Orland Park Prayer Center

The Prayer Center of Orland Park

You wake up to your alarm, make wudu, and pray Fajr. You barely have your eyes open as you finish, say your salams and head back to bed. After you’ve hit your snooze button a couple of times, your school alarm goes off. You get dressed, pack your bag and zoom out the door! As you drive to school, you stop at a red light, look briefly to your right to see the person in the car next to you giving you an angry stare. What’s up with them? You wonder. As you carry on with your day, you notice stares becoming more frequent. You ignore the stares and nicely look back with a smile.

As school wraps up, you head off to work with 5 minutes before your shift begins. Once your shift is over, you ask your manager what is needed for you to do and you get directed to your final task of the evening. One of your co-workers approaches, all smiles, and begins to start up a conversation. So what is your religion called again?  So do you have to wear the scarf forever, can you ever take it off?  So you pray five times a day? For Ramadan, you can’t eat or drink anything, not even some water? You begin to exchange answers as more questions come your way. She begins to tell you that you’re the first Muslim that she’s ever talked to.

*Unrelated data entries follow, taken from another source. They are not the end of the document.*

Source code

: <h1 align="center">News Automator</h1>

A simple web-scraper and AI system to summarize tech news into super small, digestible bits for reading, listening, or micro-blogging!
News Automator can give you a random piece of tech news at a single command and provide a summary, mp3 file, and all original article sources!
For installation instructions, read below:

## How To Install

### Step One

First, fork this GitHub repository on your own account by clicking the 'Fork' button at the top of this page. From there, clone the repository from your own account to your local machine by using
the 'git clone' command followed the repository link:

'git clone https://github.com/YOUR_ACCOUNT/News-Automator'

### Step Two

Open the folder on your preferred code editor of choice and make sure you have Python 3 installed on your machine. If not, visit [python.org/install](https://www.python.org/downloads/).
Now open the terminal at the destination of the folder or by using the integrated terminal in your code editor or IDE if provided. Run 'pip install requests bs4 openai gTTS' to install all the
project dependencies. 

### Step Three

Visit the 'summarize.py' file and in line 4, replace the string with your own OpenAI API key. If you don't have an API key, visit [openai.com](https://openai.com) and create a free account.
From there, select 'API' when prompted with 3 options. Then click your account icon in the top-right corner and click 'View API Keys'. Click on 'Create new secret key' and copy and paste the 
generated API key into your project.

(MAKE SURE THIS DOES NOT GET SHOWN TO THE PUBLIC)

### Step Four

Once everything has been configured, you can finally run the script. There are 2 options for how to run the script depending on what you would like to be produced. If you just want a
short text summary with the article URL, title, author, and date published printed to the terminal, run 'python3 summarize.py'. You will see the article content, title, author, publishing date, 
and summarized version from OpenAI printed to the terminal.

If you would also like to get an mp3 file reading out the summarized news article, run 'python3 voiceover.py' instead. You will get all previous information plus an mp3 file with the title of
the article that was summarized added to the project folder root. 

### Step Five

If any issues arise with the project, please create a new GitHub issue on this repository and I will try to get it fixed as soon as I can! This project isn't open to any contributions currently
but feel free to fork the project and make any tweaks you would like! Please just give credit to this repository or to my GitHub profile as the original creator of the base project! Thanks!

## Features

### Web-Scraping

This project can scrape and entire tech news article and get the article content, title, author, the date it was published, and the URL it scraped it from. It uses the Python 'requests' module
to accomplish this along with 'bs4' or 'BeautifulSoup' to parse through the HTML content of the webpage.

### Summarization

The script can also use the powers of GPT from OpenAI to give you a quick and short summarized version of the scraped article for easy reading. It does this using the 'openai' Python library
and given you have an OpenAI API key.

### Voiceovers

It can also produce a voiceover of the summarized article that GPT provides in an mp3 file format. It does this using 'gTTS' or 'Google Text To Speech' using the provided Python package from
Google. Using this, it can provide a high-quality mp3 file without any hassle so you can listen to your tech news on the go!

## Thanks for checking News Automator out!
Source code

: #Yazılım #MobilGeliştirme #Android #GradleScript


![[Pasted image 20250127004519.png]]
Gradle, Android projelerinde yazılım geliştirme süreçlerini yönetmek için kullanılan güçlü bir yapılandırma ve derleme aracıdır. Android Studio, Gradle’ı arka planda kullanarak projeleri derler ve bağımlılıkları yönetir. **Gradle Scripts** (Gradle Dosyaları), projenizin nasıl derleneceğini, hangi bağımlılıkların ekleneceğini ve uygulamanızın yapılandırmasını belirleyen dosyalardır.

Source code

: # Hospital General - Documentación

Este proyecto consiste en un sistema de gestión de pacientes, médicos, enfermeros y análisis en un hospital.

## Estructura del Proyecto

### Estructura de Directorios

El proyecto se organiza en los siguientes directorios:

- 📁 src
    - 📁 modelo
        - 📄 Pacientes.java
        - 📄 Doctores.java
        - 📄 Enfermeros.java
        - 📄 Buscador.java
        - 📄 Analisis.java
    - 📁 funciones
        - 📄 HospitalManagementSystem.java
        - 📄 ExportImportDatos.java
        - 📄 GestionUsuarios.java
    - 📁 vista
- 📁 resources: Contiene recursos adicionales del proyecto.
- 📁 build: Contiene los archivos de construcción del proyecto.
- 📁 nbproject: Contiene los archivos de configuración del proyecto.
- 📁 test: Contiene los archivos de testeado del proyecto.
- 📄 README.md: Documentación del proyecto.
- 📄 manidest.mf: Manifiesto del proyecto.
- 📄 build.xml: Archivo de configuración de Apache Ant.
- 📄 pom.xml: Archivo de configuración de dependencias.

Then, the conversation takes the twist you were hoping wouldn’t happen, politics. The new president, the Muslim Ban, and anything along that line were fair game for any of the upcoming conversation. You’re not like the news says, your religion I mean. From what you’ve told me, it seems pretty peaceful. You were completely shook at this point. Not from what she explained to you necessarily, but from how big of an impact you had on her. It wasn’t even just her, your classmates, professors, neighbors, saw you as “the representation” of Islam, whether right or wrong. So what does this mean for me? For all of us representing Islam every single day? We build the legacy of Islam that the people around us see. We are what people look at to compare to what the media tells them. The fact of the matter is that we will bring change to this image. But, it has to start somewhere. We interact with a large network of people everyday that judge us and our actions. With such a big entitlement and role in our Muslim Ummah, it is on us to take action! So what’s next? Take charge of your behavior and let the beauty of Islam shine through. Be the best Muslim you can be and build your legacy!